*Task*. Retype exactly the lines of the material below, from the one containing "turn on 0,0 through 0,0" through the last, with both ends kept.

*Recorded information*.
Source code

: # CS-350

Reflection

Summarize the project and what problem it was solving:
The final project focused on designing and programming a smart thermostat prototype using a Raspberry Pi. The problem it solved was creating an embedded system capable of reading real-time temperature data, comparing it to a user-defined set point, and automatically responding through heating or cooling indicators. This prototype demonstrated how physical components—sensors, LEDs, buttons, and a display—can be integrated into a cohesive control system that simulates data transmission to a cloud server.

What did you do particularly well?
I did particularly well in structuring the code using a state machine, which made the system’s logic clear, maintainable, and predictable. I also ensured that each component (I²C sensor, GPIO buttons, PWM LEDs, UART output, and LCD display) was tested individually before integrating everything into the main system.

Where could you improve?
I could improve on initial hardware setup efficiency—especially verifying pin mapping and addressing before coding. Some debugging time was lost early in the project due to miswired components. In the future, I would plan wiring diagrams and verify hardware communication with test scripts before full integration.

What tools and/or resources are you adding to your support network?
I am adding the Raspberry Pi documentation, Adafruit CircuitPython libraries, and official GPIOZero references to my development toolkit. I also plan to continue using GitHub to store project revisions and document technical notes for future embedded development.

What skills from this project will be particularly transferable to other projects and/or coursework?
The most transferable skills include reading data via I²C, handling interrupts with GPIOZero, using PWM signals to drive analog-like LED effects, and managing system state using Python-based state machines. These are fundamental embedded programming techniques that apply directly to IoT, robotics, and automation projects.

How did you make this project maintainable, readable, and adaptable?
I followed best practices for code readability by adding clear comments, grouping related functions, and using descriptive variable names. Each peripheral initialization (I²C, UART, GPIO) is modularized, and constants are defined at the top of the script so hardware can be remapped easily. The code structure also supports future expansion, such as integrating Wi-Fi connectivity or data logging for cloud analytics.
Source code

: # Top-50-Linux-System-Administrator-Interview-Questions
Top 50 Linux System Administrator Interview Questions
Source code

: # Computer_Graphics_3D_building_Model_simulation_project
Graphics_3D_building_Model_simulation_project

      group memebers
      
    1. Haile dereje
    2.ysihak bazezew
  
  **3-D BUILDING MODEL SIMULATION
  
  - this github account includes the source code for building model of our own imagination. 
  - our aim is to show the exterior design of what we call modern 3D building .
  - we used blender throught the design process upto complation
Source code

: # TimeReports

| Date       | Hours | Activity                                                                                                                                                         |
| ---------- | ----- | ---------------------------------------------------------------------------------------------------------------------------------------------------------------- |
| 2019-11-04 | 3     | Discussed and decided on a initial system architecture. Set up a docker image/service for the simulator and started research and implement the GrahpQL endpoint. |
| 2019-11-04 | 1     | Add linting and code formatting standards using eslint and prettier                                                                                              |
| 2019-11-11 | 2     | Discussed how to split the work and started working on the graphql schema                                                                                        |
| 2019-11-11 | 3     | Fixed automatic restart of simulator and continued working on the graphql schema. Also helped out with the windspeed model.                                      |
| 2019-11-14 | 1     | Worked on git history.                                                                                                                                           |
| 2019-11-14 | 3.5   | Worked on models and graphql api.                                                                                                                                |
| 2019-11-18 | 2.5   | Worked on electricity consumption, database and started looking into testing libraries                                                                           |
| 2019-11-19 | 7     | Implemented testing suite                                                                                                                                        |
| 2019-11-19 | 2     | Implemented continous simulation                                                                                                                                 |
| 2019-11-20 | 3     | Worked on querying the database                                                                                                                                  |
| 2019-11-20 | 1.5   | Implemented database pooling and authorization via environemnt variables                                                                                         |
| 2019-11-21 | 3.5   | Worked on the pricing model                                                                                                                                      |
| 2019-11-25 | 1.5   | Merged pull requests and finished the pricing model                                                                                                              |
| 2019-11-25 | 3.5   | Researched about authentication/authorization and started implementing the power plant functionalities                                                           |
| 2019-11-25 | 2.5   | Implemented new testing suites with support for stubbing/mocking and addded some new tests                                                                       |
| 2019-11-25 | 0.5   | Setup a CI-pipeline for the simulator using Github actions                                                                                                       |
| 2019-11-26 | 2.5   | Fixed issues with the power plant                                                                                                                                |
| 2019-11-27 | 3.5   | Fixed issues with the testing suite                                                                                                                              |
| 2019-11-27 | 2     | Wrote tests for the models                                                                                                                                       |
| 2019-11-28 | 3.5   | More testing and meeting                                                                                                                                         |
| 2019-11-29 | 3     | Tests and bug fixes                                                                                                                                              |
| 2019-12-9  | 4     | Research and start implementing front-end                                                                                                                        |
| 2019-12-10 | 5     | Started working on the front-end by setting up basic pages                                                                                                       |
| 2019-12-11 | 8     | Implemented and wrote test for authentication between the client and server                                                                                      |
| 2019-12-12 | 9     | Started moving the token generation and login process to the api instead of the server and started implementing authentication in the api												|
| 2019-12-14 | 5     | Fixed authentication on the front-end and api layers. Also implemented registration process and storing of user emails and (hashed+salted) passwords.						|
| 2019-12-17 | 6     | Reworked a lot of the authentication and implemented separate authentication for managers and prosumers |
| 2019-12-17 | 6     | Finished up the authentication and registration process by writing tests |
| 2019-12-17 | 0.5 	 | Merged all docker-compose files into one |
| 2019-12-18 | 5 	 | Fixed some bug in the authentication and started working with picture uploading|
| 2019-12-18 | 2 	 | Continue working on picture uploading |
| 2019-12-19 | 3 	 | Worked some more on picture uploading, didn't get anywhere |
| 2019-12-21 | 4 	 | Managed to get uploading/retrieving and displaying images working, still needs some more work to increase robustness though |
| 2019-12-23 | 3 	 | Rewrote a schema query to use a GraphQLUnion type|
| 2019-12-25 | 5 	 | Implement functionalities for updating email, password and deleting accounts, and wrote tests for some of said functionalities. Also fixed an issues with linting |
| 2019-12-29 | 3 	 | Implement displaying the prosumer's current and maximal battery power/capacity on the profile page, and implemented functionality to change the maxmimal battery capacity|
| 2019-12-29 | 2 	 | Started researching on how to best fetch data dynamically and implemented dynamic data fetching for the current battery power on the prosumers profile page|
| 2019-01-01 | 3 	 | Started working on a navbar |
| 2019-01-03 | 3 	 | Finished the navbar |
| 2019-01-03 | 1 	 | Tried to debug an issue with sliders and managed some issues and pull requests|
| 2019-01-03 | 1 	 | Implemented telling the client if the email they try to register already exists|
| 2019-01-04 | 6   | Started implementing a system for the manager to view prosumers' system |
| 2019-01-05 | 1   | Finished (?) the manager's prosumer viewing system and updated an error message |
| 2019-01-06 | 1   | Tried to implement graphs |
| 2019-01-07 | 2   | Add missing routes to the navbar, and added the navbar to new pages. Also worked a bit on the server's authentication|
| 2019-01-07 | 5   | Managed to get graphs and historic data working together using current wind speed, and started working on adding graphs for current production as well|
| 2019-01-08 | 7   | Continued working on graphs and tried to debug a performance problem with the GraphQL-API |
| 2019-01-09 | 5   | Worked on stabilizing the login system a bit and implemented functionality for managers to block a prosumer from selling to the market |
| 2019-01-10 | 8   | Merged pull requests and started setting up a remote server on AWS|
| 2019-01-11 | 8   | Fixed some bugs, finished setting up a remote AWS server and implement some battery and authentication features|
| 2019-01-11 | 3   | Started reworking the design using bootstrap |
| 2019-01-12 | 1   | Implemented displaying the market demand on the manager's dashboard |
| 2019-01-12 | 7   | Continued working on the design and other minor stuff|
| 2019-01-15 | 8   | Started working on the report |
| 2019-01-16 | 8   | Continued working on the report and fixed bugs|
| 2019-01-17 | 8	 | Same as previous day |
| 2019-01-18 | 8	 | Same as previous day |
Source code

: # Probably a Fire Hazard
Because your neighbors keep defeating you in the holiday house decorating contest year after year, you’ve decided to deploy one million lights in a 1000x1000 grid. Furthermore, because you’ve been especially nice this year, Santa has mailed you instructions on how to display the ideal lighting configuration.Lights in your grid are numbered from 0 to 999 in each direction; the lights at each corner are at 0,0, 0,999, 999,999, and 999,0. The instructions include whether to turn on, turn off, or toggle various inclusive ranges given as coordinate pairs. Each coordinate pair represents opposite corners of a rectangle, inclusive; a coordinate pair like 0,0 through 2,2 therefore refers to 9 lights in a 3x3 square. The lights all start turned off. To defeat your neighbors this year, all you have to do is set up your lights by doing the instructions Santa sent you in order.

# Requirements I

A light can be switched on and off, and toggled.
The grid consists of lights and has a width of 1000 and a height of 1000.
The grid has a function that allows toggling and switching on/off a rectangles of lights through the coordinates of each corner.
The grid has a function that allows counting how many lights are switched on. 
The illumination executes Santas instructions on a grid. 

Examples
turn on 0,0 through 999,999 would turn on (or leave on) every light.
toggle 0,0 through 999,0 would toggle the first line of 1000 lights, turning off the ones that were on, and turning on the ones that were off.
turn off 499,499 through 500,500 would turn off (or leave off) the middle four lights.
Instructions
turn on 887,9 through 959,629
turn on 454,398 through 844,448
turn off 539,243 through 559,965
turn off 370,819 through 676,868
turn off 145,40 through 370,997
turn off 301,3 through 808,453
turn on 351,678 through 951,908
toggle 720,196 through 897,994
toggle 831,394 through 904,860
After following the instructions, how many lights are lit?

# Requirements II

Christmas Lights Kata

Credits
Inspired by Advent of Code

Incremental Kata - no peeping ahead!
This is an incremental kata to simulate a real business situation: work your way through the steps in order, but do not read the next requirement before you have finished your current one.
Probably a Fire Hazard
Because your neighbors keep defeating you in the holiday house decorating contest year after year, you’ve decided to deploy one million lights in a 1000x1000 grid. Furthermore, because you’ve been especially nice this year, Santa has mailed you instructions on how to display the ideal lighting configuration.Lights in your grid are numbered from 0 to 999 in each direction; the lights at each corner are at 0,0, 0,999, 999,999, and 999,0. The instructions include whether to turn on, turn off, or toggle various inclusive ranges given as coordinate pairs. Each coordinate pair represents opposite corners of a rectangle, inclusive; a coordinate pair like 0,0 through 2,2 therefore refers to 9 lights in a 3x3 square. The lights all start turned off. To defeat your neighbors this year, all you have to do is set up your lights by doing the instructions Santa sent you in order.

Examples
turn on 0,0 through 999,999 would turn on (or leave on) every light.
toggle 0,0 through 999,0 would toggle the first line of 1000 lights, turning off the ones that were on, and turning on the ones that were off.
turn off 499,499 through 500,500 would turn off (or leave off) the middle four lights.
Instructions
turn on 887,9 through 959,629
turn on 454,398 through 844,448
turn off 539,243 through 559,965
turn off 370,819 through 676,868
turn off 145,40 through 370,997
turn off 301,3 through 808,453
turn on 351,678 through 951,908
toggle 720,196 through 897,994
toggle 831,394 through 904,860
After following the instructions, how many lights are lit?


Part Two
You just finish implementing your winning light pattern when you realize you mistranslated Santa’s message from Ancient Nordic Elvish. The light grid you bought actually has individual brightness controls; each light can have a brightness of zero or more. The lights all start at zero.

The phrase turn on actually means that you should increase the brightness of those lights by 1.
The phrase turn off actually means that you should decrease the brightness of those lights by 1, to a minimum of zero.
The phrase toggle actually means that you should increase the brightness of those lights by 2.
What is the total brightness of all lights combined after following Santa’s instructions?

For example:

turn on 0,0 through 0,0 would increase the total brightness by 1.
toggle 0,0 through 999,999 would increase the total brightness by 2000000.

*Result below*.
turn on 0,0 through 0,0 would increase the total brightness by 1.
toggle 0,0 through 999,999 would increase the total brightness by 2000000.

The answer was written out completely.